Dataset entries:
◇ ◇ ◇
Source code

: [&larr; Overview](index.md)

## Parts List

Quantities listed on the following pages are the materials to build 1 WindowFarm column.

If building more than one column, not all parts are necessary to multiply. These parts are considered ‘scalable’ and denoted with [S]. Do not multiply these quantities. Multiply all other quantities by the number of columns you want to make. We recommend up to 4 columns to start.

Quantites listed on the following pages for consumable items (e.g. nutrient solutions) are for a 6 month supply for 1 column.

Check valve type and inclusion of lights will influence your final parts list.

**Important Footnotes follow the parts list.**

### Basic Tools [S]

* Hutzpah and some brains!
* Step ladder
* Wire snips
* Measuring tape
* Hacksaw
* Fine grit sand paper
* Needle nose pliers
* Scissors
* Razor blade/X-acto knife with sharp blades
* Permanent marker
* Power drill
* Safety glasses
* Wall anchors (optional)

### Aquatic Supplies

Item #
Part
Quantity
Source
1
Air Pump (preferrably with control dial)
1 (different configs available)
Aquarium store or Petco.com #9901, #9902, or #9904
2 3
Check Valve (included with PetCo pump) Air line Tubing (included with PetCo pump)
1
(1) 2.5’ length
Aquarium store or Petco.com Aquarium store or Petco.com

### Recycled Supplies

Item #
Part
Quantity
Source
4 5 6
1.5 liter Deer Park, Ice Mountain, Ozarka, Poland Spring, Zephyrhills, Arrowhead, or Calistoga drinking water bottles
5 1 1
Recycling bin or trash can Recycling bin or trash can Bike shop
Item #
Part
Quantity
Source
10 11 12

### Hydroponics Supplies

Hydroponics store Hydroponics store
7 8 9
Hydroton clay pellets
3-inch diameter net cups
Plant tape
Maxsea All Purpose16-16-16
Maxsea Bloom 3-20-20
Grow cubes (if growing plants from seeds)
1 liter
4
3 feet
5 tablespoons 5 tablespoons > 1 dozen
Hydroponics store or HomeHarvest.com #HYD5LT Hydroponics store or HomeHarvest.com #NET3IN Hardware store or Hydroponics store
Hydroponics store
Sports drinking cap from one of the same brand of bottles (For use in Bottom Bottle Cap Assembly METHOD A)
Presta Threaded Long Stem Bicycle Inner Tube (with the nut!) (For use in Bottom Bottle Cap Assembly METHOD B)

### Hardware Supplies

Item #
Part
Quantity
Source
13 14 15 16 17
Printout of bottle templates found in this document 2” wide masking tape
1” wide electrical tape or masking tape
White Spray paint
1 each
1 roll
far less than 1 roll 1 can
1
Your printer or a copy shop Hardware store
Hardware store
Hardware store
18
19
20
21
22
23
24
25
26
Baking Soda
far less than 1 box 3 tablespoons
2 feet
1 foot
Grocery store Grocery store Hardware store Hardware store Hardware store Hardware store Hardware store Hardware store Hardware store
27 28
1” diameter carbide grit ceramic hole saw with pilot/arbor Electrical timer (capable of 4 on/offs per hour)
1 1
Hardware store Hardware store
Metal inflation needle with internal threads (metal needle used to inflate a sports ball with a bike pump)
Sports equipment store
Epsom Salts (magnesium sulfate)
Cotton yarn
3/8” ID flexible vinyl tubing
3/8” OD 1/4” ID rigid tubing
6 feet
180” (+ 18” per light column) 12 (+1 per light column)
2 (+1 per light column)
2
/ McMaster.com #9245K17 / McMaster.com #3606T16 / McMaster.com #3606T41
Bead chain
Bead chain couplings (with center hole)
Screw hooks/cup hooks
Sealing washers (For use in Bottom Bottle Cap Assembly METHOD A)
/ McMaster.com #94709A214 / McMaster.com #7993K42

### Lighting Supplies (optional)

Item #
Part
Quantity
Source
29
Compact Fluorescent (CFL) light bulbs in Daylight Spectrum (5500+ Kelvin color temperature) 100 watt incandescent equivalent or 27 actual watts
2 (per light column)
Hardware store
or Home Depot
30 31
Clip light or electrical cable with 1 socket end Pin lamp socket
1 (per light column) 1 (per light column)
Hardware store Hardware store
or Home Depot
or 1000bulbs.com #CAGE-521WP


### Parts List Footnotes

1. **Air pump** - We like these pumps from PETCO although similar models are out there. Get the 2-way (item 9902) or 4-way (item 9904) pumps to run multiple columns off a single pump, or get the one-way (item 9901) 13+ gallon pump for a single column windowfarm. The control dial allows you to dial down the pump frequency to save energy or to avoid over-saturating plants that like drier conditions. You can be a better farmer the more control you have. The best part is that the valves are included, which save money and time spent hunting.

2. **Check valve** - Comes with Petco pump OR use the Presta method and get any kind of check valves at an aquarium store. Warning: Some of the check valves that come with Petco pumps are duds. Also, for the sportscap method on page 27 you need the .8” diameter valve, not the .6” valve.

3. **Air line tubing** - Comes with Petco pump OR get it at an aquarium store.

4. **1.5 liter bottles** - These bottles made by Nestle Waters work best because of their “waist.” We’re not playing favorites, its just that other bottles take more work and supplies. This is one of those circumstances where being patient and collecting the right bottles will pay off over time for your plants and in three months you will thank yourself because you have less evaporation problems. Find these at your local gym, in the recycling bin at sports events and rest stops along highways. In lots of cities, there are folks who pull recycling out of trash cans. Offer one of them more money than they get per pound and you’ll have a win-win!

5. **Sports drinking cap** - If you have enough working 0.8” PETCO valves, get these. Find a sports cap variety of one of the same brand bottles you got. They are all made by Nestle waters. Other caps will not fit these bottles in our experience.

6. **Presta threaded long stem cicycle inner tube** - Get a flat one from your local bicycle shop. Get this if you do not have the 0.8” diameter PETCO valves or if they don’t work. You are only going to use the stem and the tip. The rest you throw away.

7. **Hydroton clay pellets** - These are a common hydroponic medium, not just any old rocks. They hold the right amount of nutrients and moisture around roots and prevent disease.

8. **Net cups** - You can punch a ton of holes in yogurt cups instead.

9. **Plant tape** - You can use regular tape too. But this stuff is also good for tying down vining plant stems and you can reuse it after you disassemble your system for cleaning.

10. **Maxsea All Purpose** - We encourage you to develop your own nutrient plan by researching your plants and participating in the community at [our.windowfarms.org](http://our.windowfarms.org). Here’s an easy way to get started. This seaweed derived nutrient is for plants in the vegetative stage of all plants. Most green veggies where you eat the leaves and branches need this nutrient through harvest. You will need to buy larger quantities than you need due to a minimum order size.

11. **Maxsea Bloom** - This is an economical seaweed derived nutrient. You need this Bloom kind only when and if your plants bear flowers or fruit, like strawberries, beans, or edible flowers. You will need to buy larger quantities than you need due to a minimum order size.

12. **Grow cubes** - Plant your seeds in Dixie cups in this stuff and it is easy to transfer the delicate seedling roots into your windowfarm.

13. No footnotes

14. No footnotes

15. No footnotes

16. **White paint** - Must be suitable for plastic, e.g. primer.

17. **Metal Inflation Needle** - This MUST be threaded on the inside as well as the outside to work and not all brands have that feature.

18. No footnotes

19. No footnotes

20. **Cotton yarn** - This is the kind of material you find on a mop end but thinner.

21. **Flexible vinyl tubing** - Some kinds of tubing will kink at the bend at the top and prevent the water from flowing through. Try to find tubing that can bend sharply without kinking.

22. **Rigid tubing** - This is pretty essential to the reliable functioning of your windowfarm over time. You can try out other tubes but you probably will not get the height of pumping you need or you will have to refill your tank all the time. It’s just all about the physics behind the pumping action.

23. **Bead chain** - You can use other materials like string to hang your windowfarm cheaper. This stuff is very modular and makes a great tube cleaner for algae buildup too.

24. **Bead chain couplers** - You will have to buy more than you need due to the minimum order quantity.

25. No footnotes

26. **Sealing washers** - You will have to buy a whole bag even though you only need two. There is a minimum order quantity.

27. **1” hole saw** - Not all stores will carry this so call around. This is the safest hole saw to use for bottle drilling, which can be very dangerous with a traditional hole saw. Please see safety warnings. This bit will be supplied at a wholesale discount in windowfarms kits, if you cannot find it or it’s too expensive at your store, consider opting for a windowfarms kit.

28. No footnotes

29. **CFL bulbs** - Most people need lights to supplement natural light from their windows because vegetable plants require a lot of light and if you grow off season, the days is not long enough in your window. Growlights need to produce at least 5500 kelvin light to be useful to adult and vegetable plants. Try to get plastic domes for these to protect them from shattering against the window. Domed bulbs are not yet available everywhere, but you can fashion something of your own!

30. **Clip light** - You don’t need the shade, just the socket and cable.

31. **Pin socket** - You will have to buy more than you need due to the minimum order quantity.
◇ ◇ ◇
#### Exercise description:
Taking the lines above, repeat exactly those from the line that contains "the parts list.**" through the line that contains "### Aquatic Supplies", and both of those lines as well. Include nothing else.

#### Task output:
**Important Footnotes follow the parts list.**

### Basic Tools [S]

* Hutzpah and some brains!
* Step ladder
* Wire snips
* Measuring tape
* Hacksaw
* Fine grit sand paper
* Needle nose pliers
* Scissors
* Razor blade/X-acto knife with sharp blades
* Permanent marker
* Power drill
* Safety glasses
* Wall anchors (optional)

### Aquatic Supplies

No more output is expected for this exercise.